Warum gab sich Ludwig »Nikolai« häufig als etwas aus, das er gar nicht war, also beispielsweise als Russe oder als Jude?
»Er wollte Jungs imponieren«, glaubt Hess. »Er war ein einsamer Mann auf der Suche nach Liebe und Halt«, meint Borchers. »Halt fand er in Religionen – und Liebe, naja.« Als er nach Berlin zog, »war er schon alt, damals kamen viele junge Leute nach Kreuzberg, die Freiheit und Abenteuer suchten, und er konnte da natürlich in vielem nicht mehr so mithalten«.
Dabei hätte der Mann, der sich »immer mit gebildeten, interessanten Menschen umgab«, das Erfinden von Geschichten gar nicht nötig gehabt, denn er sei auch so als intelligenter, gebildeter, charismatischer Mensch mit vielen kulturellen Interessen aufgefallen, meint Borchers.
Menkhoffs Leben in Kreuzberg war jedoch nicht einfach, nicht zuletzt wegen ständiger Geldsorgen. Er erhielt zwar eine kleine Rente, und auch Freunde halfen immer mal wieder aus, aber finanzielle Sicherheit kannte er nicht. Und dann wurde sein Leben plötzlich ganz real bedroht: 1985 stach ihn ein Mann auf dem Heinrichplatz regelrecht ab.
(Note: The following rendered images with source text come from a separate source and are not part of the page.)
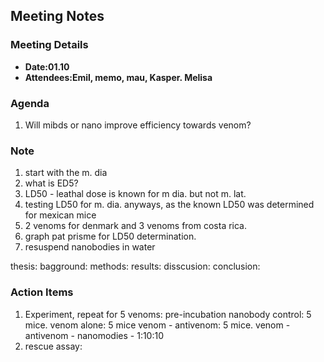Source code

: ## Meeting Notes

### Meeting Details
- **Date:01.10**    
- **Attendees:Emil, memo, mau,  Kasper. Melisa**  

### Agenda
1. Will mibds or nano improve efficiency towards venom?

### Note
1.  start with the m. dia
3. what is ED5?
4. LD50 - leathal dose is known for m dia. but not m. lat.
5. testing LD50 for m. dia. anyways, as the known LD50 was determined for mexican mice
6. 2 venoms for denmark and 3 venoms from costa rica. 
7. graph pat prisme for LD50 determination. 
8. resuspend nanobodies in water

thesis:
bagground:
methods:
results:
disscusion:
conclusion:


### Action Items
1. Experiment, repeat for 5 venoms: 
pre-incubation 
nanobody control: 5 mice.
venom alone: 5 mice
venom - antivenom: 5 mice.
venom - antivenom - nanomodies - 1:10:10
2.  rescue assay: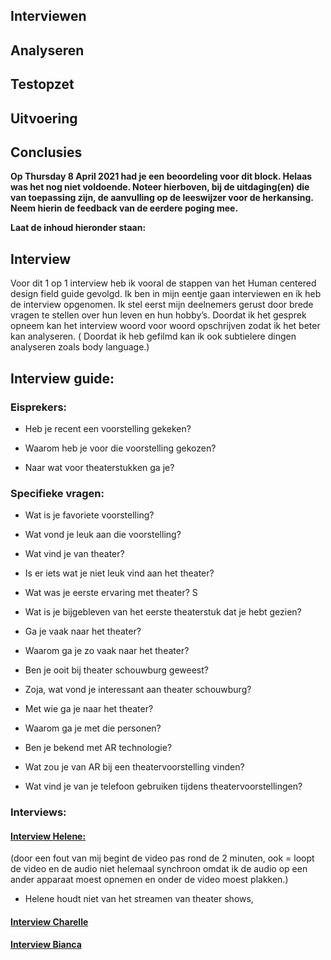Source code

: ## Interviewen

## Analyseren

## Testopzet

## Uitvoering

## Conclusies

**Op Thursday 8 April 2021 had je een beoordeling voor dit block. Helaas was het nog niet voldoende. Noteer hierboven, bij de uitdaging(en) die van toepassing zijn, de aanvulling op de leeswijzer voor de herkansing. Neem hierin de feedback van de eerdere poging mee.**

**Laat de inhoud hieronder staan:**

## Interview

Voor dit 1 op 1 interview heb ik vooral de stappen van het Human centered design field guide gevolgd. Ik ben in mijn eentje gaan interviewen en ik heb de interview opgenomen. Ik stel eerst mijn deelnemers gerust door brede vragen te stellen over hun leven en hun hobby’s. Doordat ik het gesprek opneem kan het interview woord voor woord opschrijven zodat ik het beter kan analyseren. ( Doordat ik heb gefilmd kan ik ook subtielere dingen analyseren zoals body language.)

## Interview guide:

### Eisprekers:

- Heb je recent een voorstelling gekeken?

- Waarom heb je voor die voorstelling gekozen?

- Naar wat voor theaterstukken ga je?

### Specifieke vragen:

- Wat is je favoriete voorstelling?

- Wat vond je leuk aan die voorstelling?

- Wat vind je van theater?

- Is er iets wat je niet leuk vind aan het theater?

- Wat was je eerste ervaring met theater?
S
- Wat is je bijgebleven van het eerste theaterstuk dat je hebt gezien?

- Ga je vaak naar het theater?

- Waarom ga je zo vaak naar het theater?

- Ben je ooit bij theater schouwburg geweest?

- Zoja, wat vond je interessant aan theater schouwburg?

- Met wie ga je naar het theater?

- Waarom ga je met die personen?

- Ben je bekend met AR technologie?

- Wat zou je van AR bij een theatervoorstelling vinden?

- Wat vind je van je telefoon gebruiken tijdens theatervoorstellingen?

### Interviews:

#### [Interview Helene:](https://youtu.be/2V3-c0Cs528)

(door een fout van mij begint de video pas rond de 2 minuten, ook = loopt de video en de audio niet helemaal synchroon omdat ik de audio op een ander apparaat moest opnemen en onder de video moest plakken.)

- Helene houdt niet van het streamen van theater shows,

#### [Interview Charelle](https://youtu.be/Pbesj1ujCfM)

#### [Interview Bianca](https://youtu.be/XyDLxAnQj6E)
Nach seiner Genesung wandte sich Menkhoff der Religion zu, konvertierte zum griechisch-orthodoxen Glauben und begann eine Freundschaft mit einem Mönch namens Vater Jelassiós, der in einem Kloster auf der Insel Athis lebt. Die beiden führten einen, wie seine Freunde sagen, »bigotten Briefwechsel«, der darin gipfelte, dass der Priester nach Menkhoffs Tod bekannt geben würde, Menkhoff sei gar nicht schwul gewesen, jedenfalls nicht mehr in den letzten Jahren seines Lebens, denn durch die Gebete sei er von seiner Homosexualität »geheilt« worden. »Wahrscheinlich hat er das selber geglaubt«, seufzen Hess und Borchers.
Ein Arzt im Urban-Krankenhaus, wo Menkhoff 2008 verstarb, habe über den Patienten gesagt: »Nie hat hier ein alter Mann so viele Kümmerer«, heißt es im Erinnerungsbuch. Und Erik Steffen schreibt über seinen verstorbenen Freund: »Mit ihm ist das kollektive Gedächtnis eines Bezirks verschwunden. Das langt. Das fehlt. Das ist ein Fuck wert. Was bleibt: eine Leerstelle für alle.« Aber immerhin: Die Fotos sind ja noch da. Und die Geschichten.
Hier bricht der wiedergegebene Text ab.